ACTIVITY =
The answer should match the records character for character.

■ ■ ■ ■ ■ ■ ■

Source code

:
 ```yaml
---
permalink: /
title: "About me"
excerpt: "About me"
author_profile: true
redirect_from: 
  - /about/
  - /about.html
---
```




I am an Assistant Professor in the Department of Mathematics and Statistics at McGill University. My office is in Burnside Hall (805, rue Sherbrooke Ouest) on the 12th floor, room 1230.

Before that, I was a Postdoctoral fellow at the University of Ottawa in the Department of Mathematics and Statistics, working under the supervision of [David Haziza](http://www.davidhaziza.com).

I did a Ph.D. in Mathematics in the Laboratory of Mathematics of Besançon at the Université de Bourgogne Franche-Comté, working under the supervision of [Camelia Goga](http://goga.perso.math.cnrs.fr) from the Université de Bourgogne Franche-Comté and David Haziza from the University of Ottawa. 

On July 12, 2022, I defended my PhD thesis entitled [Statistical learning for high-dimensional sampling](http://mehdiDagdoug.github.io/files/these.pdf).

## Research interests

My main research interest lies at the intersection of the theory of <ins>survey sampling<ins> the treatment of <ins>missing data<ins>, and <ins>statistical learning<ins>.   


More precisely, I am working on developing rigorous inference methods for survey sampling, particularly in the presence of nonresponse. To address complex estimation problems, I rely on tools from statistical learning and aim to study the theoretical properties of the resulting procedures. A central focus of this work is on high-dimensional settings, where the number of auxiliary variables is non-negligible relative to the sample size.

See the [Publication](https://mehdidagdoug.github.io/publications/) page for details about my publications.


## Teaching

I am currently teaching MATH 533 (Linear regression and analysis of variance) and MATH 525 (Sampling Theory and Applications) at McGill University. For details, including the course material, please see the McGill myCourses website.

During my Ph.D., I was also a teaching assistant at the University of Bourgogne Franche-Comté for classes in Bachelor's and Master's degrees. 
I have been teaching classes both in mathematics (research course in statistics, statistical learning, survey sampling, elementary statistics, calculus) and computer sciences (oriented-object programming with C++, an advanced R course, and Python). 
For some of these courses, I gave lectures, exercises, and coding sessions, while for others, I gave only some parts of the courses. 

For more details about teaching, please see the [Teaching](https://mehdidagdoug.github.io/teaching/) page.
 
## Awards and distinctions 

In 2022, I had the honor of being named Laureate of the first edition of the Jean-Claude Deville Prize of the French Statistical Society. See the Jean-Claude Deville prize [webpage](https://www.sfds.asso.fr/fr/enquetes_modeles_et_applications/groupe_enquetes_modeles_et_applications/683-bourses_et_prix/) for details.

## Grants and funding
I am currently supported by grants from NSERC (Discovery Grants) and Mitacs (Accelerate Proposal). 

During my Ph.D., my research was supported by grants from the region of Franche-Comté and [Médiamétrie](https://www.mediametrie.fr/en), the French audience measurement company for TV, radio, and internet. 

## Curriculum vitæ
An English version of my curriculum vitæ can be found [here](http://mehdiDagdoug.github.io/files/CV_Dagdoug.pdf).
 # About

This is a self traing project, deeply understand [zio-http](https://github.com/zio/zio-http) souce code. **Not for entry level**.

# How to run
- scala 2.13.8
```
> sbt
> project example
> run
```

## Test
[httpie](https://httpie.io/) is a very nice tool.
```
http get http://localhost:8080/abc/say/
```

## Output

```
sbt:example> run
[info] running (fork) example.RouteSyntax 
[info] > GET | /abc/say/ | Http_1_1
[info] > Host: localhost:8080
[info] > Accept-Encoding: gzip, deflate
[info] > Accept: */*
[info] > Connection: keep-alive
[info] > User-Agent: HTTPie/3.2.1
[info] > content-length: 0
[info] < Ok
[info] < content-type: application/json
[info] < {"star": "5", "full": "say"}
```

■ ■ ■ ■ ■ ■ ■

EXPECTED OUTPUT =
Source code

:
 ```yaml
---
permalink: /
title: "About me"
excerpt: "About me"
author_profile: true
redirect_from: 
  - /about/
  - /about.html
---
```




I am an Assistant Professor in the Department of Mathematics and Statistics at McGill University. My office is in Burnside Hall (805, rue Sherbrooke Ouest) on the 12th floor, room 1230.

Before that, I was a Postdoctoral fellow at the University of Ottawa in the Department of Mathematics and Statistics, working under the supervision of [David Haziza](http://www.davidhaziza.com).

I did a Ph.D. in Mathematics in the Laboratory of Mathematics of Besançon at the Université de Bourgogne Franche-Comté, working under the supervision of [Camelia Goga](http://goga.perso.math.cnrs.fr) from the Université de Bourgogne Franche-Comté and David Haziza from the University of Ottawa. 

On July 12, 2022, I defended my PhD thesis entitled [Statistical learning for high-dimensional sampling](http://mehdiDagdoug.github.io/files/these.pdf).

## Research interests

My main research interest lies at the intersection of the theory of <ins>survey sampling<ins> the treatment of <ins>missing data<ins>, and <ins>statistical learning<ins>.   


More precisely, I am working on developing rigorous inference methods for survey sampling, particularly in the presence of nonresponse. To address complex estimation problems, I rely on tools from statistical learning and aim to study the theoretical properties of the resulting procedures. A central focus of this work is on high-dimensional settings, where the number of auxiliary variables is non-negligible relative to the sample size.

See the [Publication](https://mehdidagdoug.github.io/publications/) page for details about my publications.


## Teaching

I am currently teaching MATH 533 (Linear regression and analysis of variance) and MATH 525 (Sampling Theory and Applications) at McGill University. For details, including the course material, please see the McGill myCourses website.

During my Ph.D., I was also a teaching assistant at the University of Bourgogne Franche-Comté for classes in Bachelor's and Master's degrees. 
I have been teaching classes both in mathematics (research course in statistics, statistical learning, survey sampling, elementary statistics, calculus) and computer sciences (oriented-object programming with C++, an advanced R course, and Python). 
For some of these courses, I gave lectures, exercises, and coding sessions, while for others, I gave only some parts of the courses. 

For more details about teaching, please see the [Teaching](https://mehdidagdoug.github.io/teaching/) page.
 
## Awards and distinctions 

In 2022, I had the honor of being named Laureate of the first edition of the Jean-Claude Deville Prize of the French Statistical Society. See the Jean-Claude Deville prize [webpage](https://www.sfds.asso.fr/fr/enquetes_modeles_et_applications/groupe_enquetes_modeles_et_applications/683-bourses_et_prix/) for details.

## Grants and funding
I am currently supported by grants from NSERC (Discovery Grants) and Mitacs (Accelerate Proposal). 

During my Ph.D., my research was supported by grants from the region of Franche-Comté and [Médiamétrie](https://www.mediametrie.fr/en), the French audience measurement company for TV, radio, and internet. 

## Curriculum vitæ
An English version of my curriculum vitæ can be found [here](http://mehdiDagdoug.github.io/files/CV_Dagdoug.pdf).
 # About

This is a self traing project, deeply understand [zio-http](https://github.com/zio/zio-http) souce code. **Not for entry level**.

# How to run
- scala 2.13.8
```
> sbt
> project example
> run
```

## Test
[httpie](https://httpie.io/) is a very nice tool.
```
http get http://localhost:8080/abc/say/
```

## Output

```
sbt:example> run
[info] running (fork) example.RouteSyntax 
[info] > GET | /abc/say/ | Http_1_1
[info] > Host: localhost:8080
[info] > Accept-Encoding: gzip, deflate
[info] > Accept: */*
[info] > Connection: keep-alive
[info] > User-Agent: HTTPie/3.2.1
[info] > content-length: 0
[info] < Ok
[info] < content-type: application/json
[info] < {"star": "5", "full": "say"}
```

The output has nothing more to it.